Abdullah al-Muhanadi, a retired public sector worker shopping for groceries in Doha on Friday morning, said the boycott must be lifted before negotiations to resolve the dispute could start.
“There’s a lot on the list that is simply not true or unreasonable, so how can we comply?” he said. “There are no IRGC (Iranian Revolutionary Guard Corps) elements in Qatar and the agreement with Turkey is a long-standing diplomatic agreement so we cannot ask them to leave.”
Qatar has only 300,000 citizens enjoying the riches produced by the world’s largest exports of liquefied natural gas. The rest of its 2.7 million people are foreign migrant workers, mostly manual labourers employed on vast construction projects that have crowned the tiny desert peninsula with skyscrapers as well as stadiums for the 2022 soccer world cup.

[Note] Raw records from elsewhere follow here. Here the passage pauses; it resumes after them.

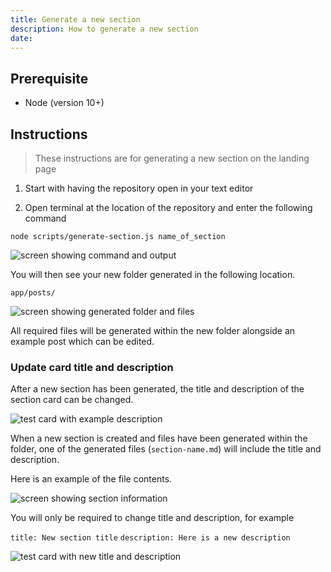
 ```yaml
---
title: Generate a new section
description: How to generate a new section
date:
---
```


## Prerequisite
* Node (version 10+)

## Instructions

> These instructions are for generating a new section on the landing page

1. Start with having the repository open in your text editor

2. Open terminal at the location of the repository and enter the following command

`node scripts/generate-section.js name_of_section`

<img src="/images/How-Tos/generate-section/generate-section-command.png" alt="screen showing command and output">

You will then see your new folder generated in the following location.

`app/posts/`

<img src="/images/How-Tos/generate-section/section-generated.png" alt="screen showing generated folder and files">

All required files will be generated within the new folder alongside an example post which can be edited.

### Update card title and description

After a new section has been generated, the title and description of the section card can be changed.

<img src="/images/How-Tos/generate-section/test-card.png" alt="test card with example description">

When a new section is created and files have been generated within the folder, one of the generated files (`section-name.md`) will include the title and description.

Here is an example of the file contents.

<img src="/images/How-Tos/generate-section/test-section-info.png" alt="screen showing section information">

You will only be required to change title and description, for example

`title: New section title`
`description: Here is a new description`

<img src="/images/How-Tos/generate-section/new-test-card.png" alt="test card with new title and description">

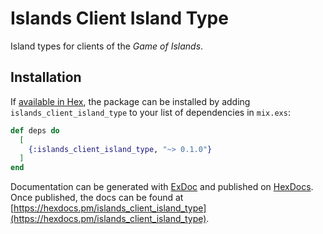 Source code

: # Islands Client Island Type

Island types for clients of the _Game of Islands_.

## Installation

If [available in Hex](https://hex.pm/docs/publish), the package can be installed
by adding `islands_client_island_type` to your list of dependencies in `mix.exs`:

```elixir
def deps do
  [
    {:islands_client_island_type, "~> 0.1.0"}
  ]
end
```

Documentation can be generated with [ExDoc](https://github.com/elixir-lang/ex_doc)
and published on [HexDocs](https://hexdocs.pm). Once published, the docs can
be found at [https://hexdocs.pm/islands_client_island_type](https://hexdocs.pm/islands_client_island_type).

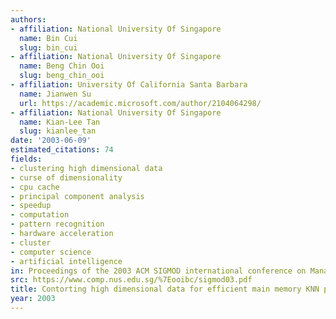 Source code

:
 ```yaml
---
authors:
- affiliation: National University Of Singapore
  name: Bin Cui
  slug: bin_cui
- affiliation: National University Of Singapore
  name: Beng Chin Ooi
  slug: beng_chin_ooi
- affiliation: University Of California Santa Barbara
  name: Jianwen Su
  url: https://academic.microsoft.com/author/2104064298/
- affiliation: National University Of Singapore
  name: Kian-Lee Tan
  slug: kianlee_tan
date: '2003-06-09'
estimated_citations: 74
fields:
- clustering high dimensional data
- curse of dimensionality
- cpu cache
- principal component analysis
- speedup
- computation
- pattern recognition
- hardware acceleration
- cluster
- computer science
- artificial intelligence
in: Proceedings of the 2003 ACM SIGMOD international conference on Management of data
src: https://www.comp.nus.edu.sg/%7Eooibc/sigmod03.pdf
title: Contorting high dimensional data for efficient main memory KNN processing
year: 2003
---
```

The sanctions have disrupted its main routes to import goods by land from Saudi Arabia and by sea from big container ships docked in the United Arab Emirates. But it so far has avoided economic collapse by quickly finding alternative routes, and it says its huge financial reserves will meet any challenges.
Qatar says the sanctions have also brought personal hardship for its citizens who live in neighbouring countries or have relatives there. The countries that imposed the sanctions gave Qataris two weeks to leave, which expired on Monday.